## Task requirements
Within the data below, count every line that includes "bmatrix" and report the total alone.

## Dataset records
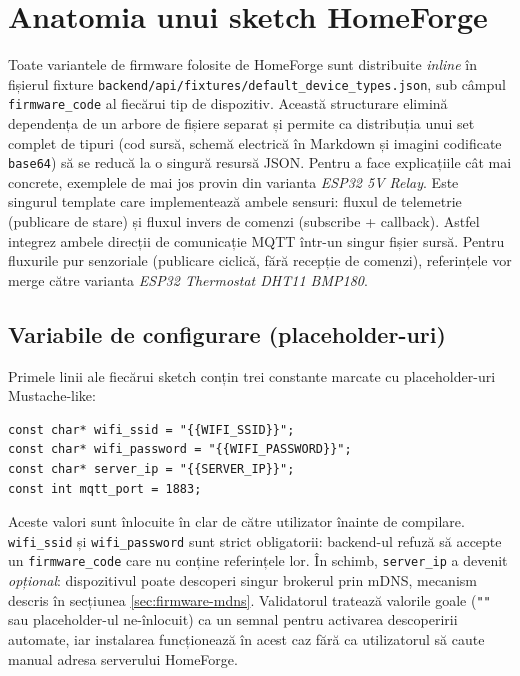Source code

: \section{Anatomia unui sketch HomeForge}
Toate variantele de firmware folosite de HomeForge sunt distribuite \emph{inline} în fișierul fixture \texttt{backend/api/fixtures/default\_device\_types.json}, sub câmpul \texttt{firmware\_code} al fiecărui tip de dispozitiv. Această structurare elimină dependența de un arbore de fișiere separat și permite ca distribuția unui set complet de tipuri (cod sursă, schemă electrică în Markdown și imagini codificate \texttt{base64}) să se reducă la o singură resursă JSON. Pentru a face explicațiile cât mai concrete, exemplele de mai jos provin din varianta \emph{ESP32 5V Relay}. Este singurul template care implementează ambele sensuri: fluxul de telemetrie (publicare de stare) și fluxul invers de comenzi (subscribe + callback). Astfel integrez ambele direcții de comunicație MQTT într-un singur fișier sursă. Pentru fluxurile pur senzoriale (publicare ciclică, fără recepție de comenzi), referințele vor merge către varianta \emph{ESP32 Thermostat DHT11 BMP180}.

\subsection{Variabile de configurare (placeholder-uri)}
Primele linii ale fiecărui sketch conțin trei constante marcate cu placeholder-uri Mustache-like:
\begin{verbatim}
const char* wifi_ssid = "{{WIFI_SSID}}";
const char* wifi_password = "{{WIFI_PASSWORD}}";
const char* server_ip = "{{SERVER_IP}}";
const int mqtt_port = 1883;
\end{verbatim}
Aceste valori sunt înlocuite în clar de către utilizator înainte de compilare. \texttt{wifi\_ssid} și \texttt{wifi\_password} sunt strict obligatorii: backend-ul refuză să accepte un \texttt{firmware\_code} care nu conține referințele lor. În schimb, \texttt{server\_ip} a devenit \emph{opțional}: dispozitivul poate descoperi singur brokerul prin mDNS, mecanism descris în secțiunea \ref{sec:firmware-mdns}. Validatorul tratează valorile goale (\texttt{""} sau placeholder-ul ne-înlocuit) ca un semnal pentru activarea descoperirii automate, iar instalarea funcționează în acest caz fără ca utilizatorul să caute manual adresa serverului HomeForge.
...
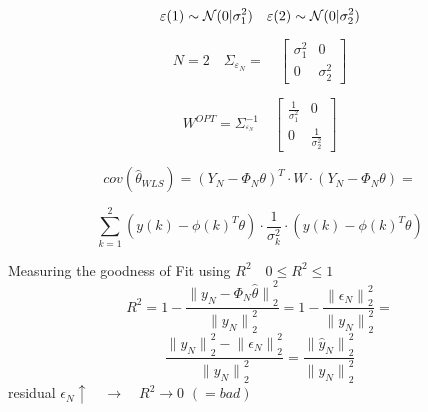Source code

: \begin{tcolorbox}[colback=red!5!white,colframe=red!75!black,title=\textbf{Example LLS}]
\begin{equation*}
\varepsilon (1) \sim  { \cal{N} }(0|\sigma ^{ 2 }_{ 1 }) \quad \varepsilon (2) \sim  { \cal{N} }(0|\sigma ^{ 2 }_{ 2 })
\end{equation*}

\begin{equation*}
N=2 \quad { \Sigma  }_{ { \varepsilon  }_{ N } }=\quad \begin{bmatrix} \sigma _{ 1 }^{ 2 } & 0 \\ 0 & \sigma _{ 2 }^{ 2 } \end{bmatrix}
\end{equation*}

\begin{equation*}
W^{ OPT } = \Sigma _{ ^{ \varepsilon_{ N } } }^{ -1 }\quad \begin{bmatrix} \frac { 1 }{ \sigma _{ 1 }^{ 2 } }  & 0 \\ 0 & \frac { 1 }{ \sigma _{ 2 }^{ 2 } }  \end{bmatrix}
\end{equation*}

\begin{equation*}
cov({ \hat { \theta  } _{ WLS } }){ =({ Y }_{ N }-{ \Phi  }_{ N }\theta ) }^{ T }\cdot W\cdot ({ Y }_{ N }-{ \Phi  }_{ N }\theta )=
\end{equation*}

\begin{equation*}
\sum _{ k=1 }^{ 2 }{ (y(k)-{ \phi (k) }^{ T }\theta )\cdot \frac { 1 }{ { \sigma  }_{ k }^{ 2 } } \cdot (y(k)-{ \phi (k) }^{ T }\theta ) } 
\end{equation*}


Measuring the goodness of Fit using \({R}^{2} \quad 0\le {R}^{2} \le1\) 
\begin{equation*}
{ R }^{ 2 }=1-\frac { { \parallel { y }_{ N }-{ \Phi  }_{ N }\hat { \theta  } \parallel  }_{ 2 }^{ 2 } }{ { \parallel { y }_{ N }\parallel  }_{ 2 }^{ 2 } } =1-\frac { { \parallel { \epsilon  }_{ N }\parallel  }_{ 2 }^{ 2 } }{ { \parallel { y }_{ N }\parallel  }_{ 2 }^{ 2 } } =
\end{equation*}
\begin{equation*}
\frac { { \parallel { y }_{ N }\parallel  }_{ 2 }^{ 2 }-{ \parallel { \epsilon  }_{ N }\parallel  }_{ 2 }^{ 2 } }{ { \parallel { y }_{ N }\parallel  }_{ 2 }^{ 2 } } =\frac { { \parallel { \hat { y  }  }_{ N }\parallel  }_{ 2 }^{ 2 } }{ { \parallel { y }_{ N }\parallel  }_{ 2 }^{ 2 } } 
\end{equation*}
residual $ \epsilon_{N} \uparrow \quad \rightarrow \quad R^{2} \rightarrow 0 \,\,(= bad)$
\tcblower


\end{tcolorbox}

## Exercise result
2